The authorities say that the release of these archives are not for revenge, but rather, they remind the people of the importance of peace, because these materials are tragic proof of how wars can unleash man’s inhumanity.

But Japanese Prime Minister Shinzo Abe repeatedly denies the history of the Second World War and glorifies the Japanese aggression. 

On Tuesday his cabinet officially approved a resolution that will allow the country to exercise collective self-defense. This is to be done by reinterpreting the pacifist Constitution.The move caused nation-wide outrage in China.

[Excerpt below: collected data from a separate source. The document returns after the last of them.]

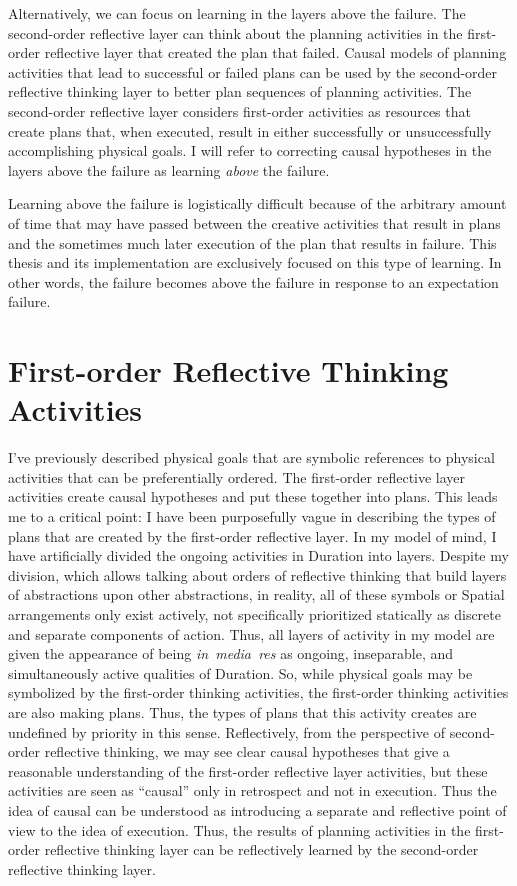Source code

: Alternatively, we can focus on learning in the layers above the
failure.  The second-order reflective layer can think about the
planning activities in the first-order reflective layer that created
the plan that failed.  Causal models of planning activities that lead
to successful or failed plans can be used by the second-order
reflective thinking layer to better plan sequences of planning
activities.  The second-order reflective layer considers first-order
activities as resources that create plans that, when executed, result
in either successfully or unsuccessfully accomplishing physical goals.
I will refer to correcting causal hypotheses in the layers above the
failure as learning \emph{above} the failure.

Learning above the failure is logistically difficult because of the
arbitrary amount of time that may have passed between the creative
activities that result in plans and the sometimes much later execution
of the plan that results in failure.  This thesis and its
implementation are exclusively focused on this type of learning.  In
other words, the failure becomes above the failure in response to an
expectation failure.

\section{First-order Reflective Thinking Activities}

I've previously described physical goals that are symbolic references
to physical activities that can be preferentially ordered.  The
first-order reflective layer activities create causal hypotheses and
put these together into plans.  This leads me to a critical point: I
have been purposefully vague in describing the types of plans that are
created by the first-order reflective layer.  In my model of mind, I
have artificially divided the ongoing activities in Duration into
layers.  Despite my division, which allows talking about orders of
reflective thinking that build layers of abstractions upon other
abstractions, in reality, all of these symbols or Spatial arrangements
only exist actively, not specifically prioritized statically as
discrete and separate components of action.  Thus, all layers of
activity in my model are given the appearance of being
\emph{in~media~res} as ongoing, inseparable, and simultaneously active
qualities of Duration.  So, while physical goals may be symbolized by
the first-order thinking activities, the first-order thinking
activities are also making plans.  Thus, the types of plans that this
activity creates are undefined by priority in this sense.
Reflectively, from the perspective of second-order reflective
thinking, we may see clear causal hypotheses that give a reasonable
understanding of the first-order reflective layer activities, but
these activities are seen as ``causal'' only in retrospect and not in
execution.  Thus the idea of causal can be understood as introducing a
separate and reflective point of view to the idea of execution.  Thus,
the results of planning activities in the first-order reflective
thinking layer can be reflectively learned by the second-order
reflective thinking layer.

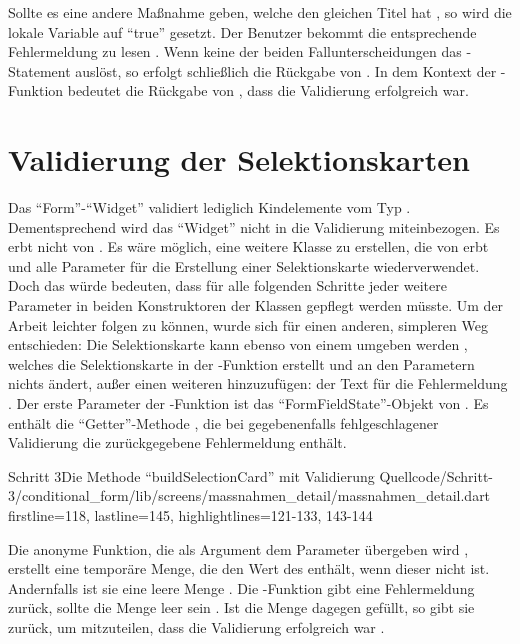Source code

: Sollte es eine andere Maßnahme geben, welche den gleichen Titel hat ,
so wird die lokale Variable  auf \enquote{true} gesetzt.
Der Benutzer bekommt die entsprechende Fehlermeldung  zu lesen .
Wenn keine der beiden Fallunterscheidungen das -Statement  auslöst, so erfolgt schließlich die Rückgabe von  .
In dem Kontext der -Funktion bedeutet die Rückgabe von , dass die Validierung erfolgreich war.
 
\clearpage
\section{Validierung der Selektionskarten}
 
Das \enquote{Form}-\enquote{Widget} validiert lediglich Kindelemente vom Typ .
Dementsprechend wird das \enquote{Widget}  nicht in die Validierung miteinbezogen.
Es erbt nicht von .
Es wäre möglich, eine weitere Klasse zu erstellen, die von  erbt und alle Parameter für die Erstellung einer Selektionskarte wiederverwendet.
Doch das würde bedeuten, dass für alle folgenden Schritte jeder weitere Parameter in beiden Konstruktoren der Klassen gepflegt werden müsste.
Um der Arbeit leichter folgen zu können, wurde sich für einen anderen, simpleren Weg entschieden: 
Die Selektionskarte kann ebenso von einem  umgeben werden ,
welches die Selektionskarte in der -Funktion erstellt und an den Parametern nichts ändert,
außer einen weiteren hinzuzufügen: der Text für die Fehlermeldung .
Der erste Parameter der -Funktion ist das \enquote{FormFieldState}-Objekt von .
Es enthält die \enquote{Getter}-Methode , die bei gegebenenfalls fehlgeschlagener Validierung die zurückgegebene Fehlermeldung enthält.

\begin{alexlisting}{Schritt 3}{Die Methode \enquote{buildSelectionCard} mit Validierung}
    {Quellcode/Schritt-3/conditional_form/lib/screens/massnahmen_detail/massnahmen_detail.dart}
    {firstline=118, lastline=145, highlightlines={121-133, 143-144}}
    \label{lst:Schritt3buildSelectionCardValidator}
\end{alexlisting}

Die anonyme Funktion, die als Argument dem Parameter  übergeben wird , erstellt eine temporäre Menge,
die den Wert des  enthält, wenn dieser nicht  ist.
Andernfalls ist sie eine leere Menge .
Die -Funktion gibt eine Fehlermeldung zurück, sollte die Menge leer sein .
Ist die Menge dagegen gefüllt, so gibt sie  zurück, um mitzuteilen, dass die Validierung erfolgreich war .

"There is always someone in Japan who tries to deny the crimes and aggression of the Japanese army. This hurts the feelings of the Chinese people. That’s why we decided to release these materials on the 77th anniversary of the start of the War of Resistance Against Japanese Aggression — not just as evidence to prove the truth of history, but also to use history as a guide for the people in the present," Li Minghua said.

Suzuki was one of more than 1,100 Japanese war criminals arrested and interrogated in China after the Second World War.

The State Archives Administration says their confessions amount to a total of 200,000 pages. And the 45 confessions of atrocities being released are just a tip of the iceberg.